Summaries

Young Sherlock Holmes (1985)

Film and Plot Synopsis

Young Sherlock Holmes follows the adventures of a young John Watson when he ships off to boarding school. There he meets the brilliantly bizarre Sherlock Holmes, and the two boys strike up a friendship. They soon become involved in the investigation of a number of mysterious murders, but eventually, their curiosity gets them into trouble with a dangerous religious cult. Watson and Holmes must struggle to avoid their capture while attempting to notify the authorities.

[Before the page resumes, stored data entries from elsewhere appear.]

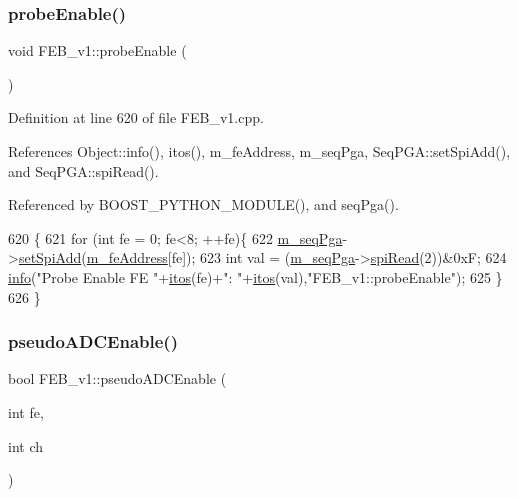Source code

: \subsubsection{\texorpdfstring{probe\+Enable()}{probeEnable()}}
{\footnotesize\ttfamily void F\+E\+B\+\_\+v1\+::probe\+Enable (\begin{DoxyParamCaption}{ }\end{DoxyParamCaption})}



Definition at line 620 of file F\+E\+B\+\_\+v1.\+cpp.



References Object\+::info(), itos(), m\+\_\+fe\+Address, m\+\_\+seq\+Pga, Seq\+P\+G\+A\+::set\+Spi\+Add(), and Seq\+P\+G\+A\+::spi\+Read().



Referenced by B\+O\+O\+S\+T\+\_\+\+P\+Y\+T\+H\+O\+N\+\_\+\+M\+O\+D\+U\+L\+E(), and seq\+Pga().


\begin{DoxyCode}
620                         \{
621   \textcolor{keywordflow}{for} (\textcolor{keywordtype}{int} fe = 0; fe<8; ++fe)\{
622     \hyperlink{classFEB__v1_a6c7804ac86796f233a8393043adf2e77}{m\_seqPga}->\hyperlink{classSeqPGA_ac998ce3a6d9b5f2e88cc8393f8c1df53}{setSpiAdd}(\hyperlink{classFEB__v1_a4e1945c2d5b434125f375e9d0fc6d99f}{m\_feAddress}[fe]);
623     \textcolor{keywordtype}{int} val = (\hyperlink{classFEB__v1_a6c7804ac86796f233a8393043adf2e77}{m\_seqPga}->\hyperlink{classSeqPGA_ab3d0e5e5d4014bc7a92588a76b8713d4}{spiRead}(2))&0xF;
624     \hyperlink{classObject_a644fd329ea4cb85f54fa6846484b84a8}{info}(\textcolor{stringliteral}{"Probe Enable FE "}+\hyperlink{Tools_8h_af330027dbdafb9a30768b3613c553e60}{itos}(fe)+\textcolor{stringliteral}{": "}+\hyperlink{Tools_8h_af330027dbdafb9a30768b3613c553e60}{itos}(val),\textcolor{stringliteral}{"FEB\_v1::probeEnable"});
625   \}
626 \}
\end{DoxyCode}
\mbox{\label{classFEB__v1_aeb6c988faf48d93637ef669c54e25223}} 
\subsubsection{\texorpdfstring{pseudo\+A\+D\+C\+Enable()}{pseudoADCEnable()}}
{\footnotesize\ttfamily bool F\+E\+B\+\_\+v1\+::pseudo\+A\+D\+C\+Enable (\begin{DoxyParamCaption}\item[{int}]{fe,  }\item[{int}]{ch }\end{DoxyParamCaption})}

‘Young Sherlock Holmes’ Movie Summary

The summary below contains many spoilers and feeble attempts at humor.
Welcome to jolly-ol’ Victorian-era London, England in the dead of winter. A dark and continually-jingling baddy, wearing a very suspicious dark cloak and hood, using a one-of-a-kind Egyptian blowgun, shoots an old gent. The two-inch poisonous dart magically disappears for the victim who immediately hallucinates in front of a bunch of people who offer no help to the poor lunatic who is obviously in distress. The victim goes home and continues to hallucinate himself into a very tragic and violent death.

Thus begins our tale of Young Sherlock Holmes with a vanity card proudly proclaiming, “The following story is original and is not specifically based on the exploits of Sherlock Holmes as described in the works of Sir Arthur Conan Doyle.” That’s right. American producer Steven Spielberg, American director Barry Levinson, and American screenwriter Chris Columbus chose to completely ignore Sir Conan Doyle’s canon of 56 short stories and four novels, countless adaptations in print and movies, and instead created something brand-new and gave the characters the iconic names of Sherlock Holmes and Doctor Watson. That’s like taking Tom Sawyer and Huckleberry Finn and having a well-intentioned Russian writing their exploits in his native tongue. It makes no sense. But I digress…

The story picks up with an elderly Dr. Watson merrily narrating as high-school-aged Watson arrives at boarding school and immediately meets the violin-struggling Young Sherlock Holmes. Within seconds we find out: Holmes has not mastered the violin in three days, he has a nasty habit of meeting people and promptly offending them by telling the person all about themselves by the tiniest details, and the pudgy Watson enjoys custard tarts. It is a rousing beginning.

Basically, Holmes lusts after the only non-kidnapped teenage woman in the entirety of London. She is also the niece of the crackpot on campus, Professor Waxflatter. Young Sherlock learns all is powers of deduction from the crazy… I mean lovably eccentric professor, who tries to fly a physics-defying airplane not once but twice off the roof and crashes horribly without a single bruise. Holmes fences with the impossibly dashing arts teacher, Professor Rathe, and he proves to be an equal with the sword.

The school bully challenges Holmes to find a fencing trophy, and he uses the most ridiculously planted clues to locate it at the very last second. The niece and her dog are out for a walk and happen to be the only people hearing the bell-jingling baddy and give chase around the all-boys’ school courtyard. All the main characters of the movie are employees or related somehow to the boarding school and hang out together in scene after scene because, you know, nobody else really matters in the story.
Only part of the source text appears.